TASK: Output the listing below, keeping each line exactly as it stands.

DATA SHOWN:
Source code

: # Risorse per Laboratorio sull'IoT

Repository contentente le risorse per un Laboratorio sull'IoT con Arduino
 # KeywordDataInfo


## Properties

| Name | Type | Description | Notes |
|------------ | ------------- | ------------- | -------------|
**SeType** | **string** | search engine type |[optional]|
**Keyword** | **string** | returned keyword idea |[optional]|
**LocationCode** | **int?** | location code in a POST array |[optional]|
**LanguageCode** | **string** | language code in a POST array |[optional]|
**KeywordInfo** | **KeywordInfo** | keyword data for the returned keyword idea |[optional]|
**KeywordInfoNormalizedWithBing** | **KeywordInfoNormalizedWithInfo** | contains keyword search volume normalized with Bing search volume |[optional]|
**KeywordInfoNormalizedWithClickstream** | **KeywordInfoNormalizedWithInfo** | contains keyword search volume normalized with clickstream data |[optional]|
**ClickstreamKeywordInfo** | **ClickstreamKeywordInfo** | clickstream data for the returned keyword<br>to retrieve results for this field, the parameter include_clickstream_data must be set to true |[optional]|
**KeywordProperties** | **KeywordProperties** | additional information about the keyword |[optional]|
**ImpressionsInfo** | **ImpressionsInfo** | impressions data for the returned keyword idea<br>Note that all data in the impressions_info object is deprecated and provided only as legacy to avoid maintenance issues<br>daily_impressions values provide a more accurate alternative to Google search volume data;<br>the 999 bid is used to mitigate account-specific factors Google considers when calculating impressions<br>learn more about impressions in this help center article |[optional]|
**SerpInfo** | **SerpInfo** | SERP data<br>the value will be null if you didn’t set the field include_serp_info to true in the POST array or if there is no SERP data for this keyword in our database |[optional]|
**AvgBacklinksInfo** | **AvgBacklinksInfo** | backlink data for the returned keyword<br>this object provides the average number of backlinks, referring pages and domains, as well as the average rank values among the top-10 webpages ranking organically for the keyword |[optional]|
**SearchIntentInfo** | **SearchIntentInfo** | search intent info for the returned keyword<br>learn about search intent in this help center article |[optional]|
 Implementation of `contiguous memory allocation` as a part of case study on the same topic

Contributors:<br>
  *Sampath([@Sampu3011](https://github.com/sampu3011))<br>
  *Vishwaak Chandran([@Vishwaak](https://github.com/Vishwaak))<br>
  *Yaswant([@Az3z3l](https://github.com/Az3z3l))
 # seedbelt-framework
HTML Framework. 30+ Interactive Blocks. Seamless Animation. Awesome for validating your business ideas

RESULT OF THIS TASK:
Source code

: # Risorse per Laboratorio sull'IoT

Repository contentente le risorse per un Laboratorio sull'IoT con Arduino
 # KeywordDataInfo


## Properties

| Name | Type | Description | Notes |
|------------ | ------------- | ------------- | -------------|
**SeType** | **string** | search engine type |[optional]|
**Keyword** | **string** | returned keyword idea |[optional]|
**LocationCode** | **int?** | location code in a POST array |[optional]|
**LanguageCode** | **string** | language code in a POST array |[optional]|
**KeywordInfo** | **KeywordInfo** | keyword data for the returned keyword idea |[optional]|
**KeywordInfoNormalizedWithBing** | **KeywordInfoNormalizedWithInfo** | contains keyword search volume normalized with Bing search volume |[optional]|
**KeywordInfoNormalizedWithClickstream** | **KeywordInfoNormalizedWithInfo** | contains keyword search volume normalized with clickstream data |[optional]|
**ClickstreamKeywordInfo** | **ClickstreamKeywordInfo** | clickstream data for the returned keyword<br>to retrieve results for this field, the parameter include_clickstream_data must be set to true |[optional]|
**KeywordProperties** | **KeywordProperties** | additional information about the keyword |[optional]|
**ImpressionsInfo** | **ImpressionsInfo** | impressions data for the returned keyword idea<br>Note that all data in the impressions_info object is deprecated and provided only as legacy to avoid maintenance issues<br>daily_impressions values provide a more accurate alternative to Google search volume data;<br>the 999 bid is used to mitigate account-specific factors Google considers when calculating impressions<br>learn more about impressions in this help center article |[optional]|
**SerpInfo** | **SerpInfo** | SERP data<br>the value will be null if you didn’t set the field include_serp_info to true in the POST array or if there is no SERP data for this keyword in our database |[optional]|
**AvgBacklinksInfo** | **AvgBacklinksInfo** | backlink data for the returned keyword<br>this object provides the average number of backlinks, referring pages and domains, as well as the average rank values among the top-10 webpages ranking organically for the keyword |[optional]|
**SearchIntentInfo** | **SearchIntentInfo** | search intent info for the returned keyword<br>learn about search intent in this help center article |[optional]|
 Implementation of `contiguous memory allocation` as a part of case study on the same topic

Contributors:<br>
  *Sampath([@Sampu3011](https://github.com/sampu3011))<br>
  *Vishwaak Chandran([@Vishwaak](https://github.com/Vishwaak))<br>
  *Yaswant([@Az3z3l](https://github.com/Az3z3l))
 # seedbelt-framework
HTML Framework. 30+ Interactive Blocks. Seamless Animation. Awesome for validating your business ideas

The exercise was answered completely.